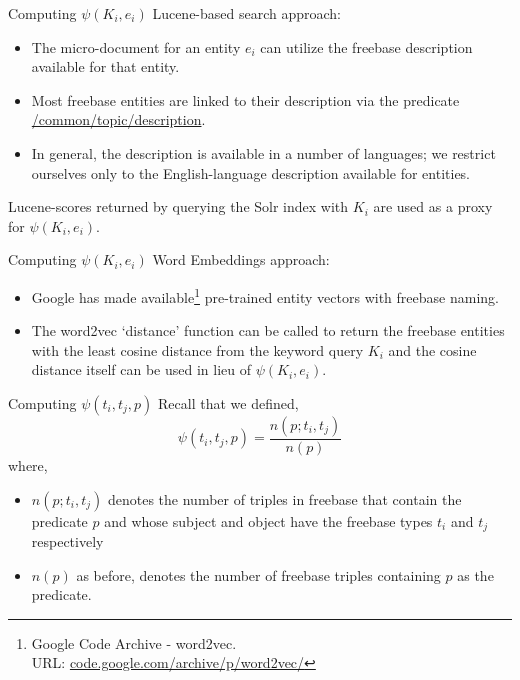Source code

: \documentclass[pdf,11pt]{beamer}
\begin{document}
\begin{frame}{Computing $\psi(K_i, e_i)$}
Lucene-based search approach:

\begin{itemize}
\item The micro-document for an entity $e_i$ can utilize the freebase description available for that entity. 
\item Most freebase entities are linked to their description via the predicate \url{/common/topic/description}. 
\item In general, the description is available in a number of languages; we restrict ourselves only to the English-language description available for entities.
\end{itemize}

Lucene-scores returned by querying the Solr index with $K_i$ are used as a proxy for $\psi(K_i, e_i)$.
\end{frame}

\begin{frame}{Computing $\psi(K_i, e_i)$}
Word Embeddings approach:

\begin{itemize}
\item Google has made available\footnote{Google Code Archive - word2vec. \\ URL: \url{code.google.com/archive/p/word2vec/}} pre-trained entity vectors with freebase naming. 
\item The word2vec `distance' function can be called to return the freebase entities with the least cosine distance from the keyword query $K_i$ and the cosine distance itself can be used in lieu of $\psi(K_i,e_i)$. 
\end{itemize}
\end{frame}

\begin{frame}{Computing $\psi(t_i, t_j, p)$}
Recall that we defined, $$\psi(t_i, t_j, p) = \frac{n(p;t_i,t_j)}{n(p)}$$ 
where,
\begin{itemize} 
\item $n(p;t_i,t_j)$ denotes the number of triples in freebase that contain the predicate $p$ and whose subject and object have the freebase types $t_i$ and $t_j$ respectively 
\item $n(p)$ as before, denotes the number of freebase triples containing $p$ as the predicate.
\end{itemize}

\end{frame}
\end{document}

━━━━━━━━━━━━━━━━

» DESCRIPTION OF THE TASK
The response should consist only of the lines from the one containing "Lucene-scores returned by" to the end of the material above, both included.

» OUTPUT OF THE TASK
Lucene-scores returned by querying the Solr index with $K_i$ are used as a proxy for $\psi(K_i, e_i)$.
\end{frame}

\begin{frame}{Computing $\psi(K_i, e_i)$}
Word Embeddings approach:

\begin{itemize}
\item Google has made available\footnote{Google Code Archive - word2vec. \\ URL: \url{code.google.com/archive/p/word2vec/}} pre-trained entity vectors with freebase naming. 
\item The word2vec `distance' function can be called to return the freebase entities with the least cosine distance from the keyword query $K_i$ and the cosine distance itself can be used in lieu of $\psi(K_i,e_i)$. 
\end{itemize}
\end{frame}

\begin{frame}{Computing $\psi(t_i, t_j, p)$}
Recall that we defined, $$\psi(t_i, t_j, p) = \frac{n(p;t_i,t_j)}{n(p)}$$ 
where,
\begin{itemize} 
\item $n(p;t_i,t_j)$ denotes the number of triples in freebase that contain the predicate $p$ and whose subject and object have the freebase types $t_i$ and $t_j$ respectively 
\item $n(p)$ as before, denotes the number of freebase triples containing $p$ as the predicate.
\end{itemize}

\end{frame}
\end{document}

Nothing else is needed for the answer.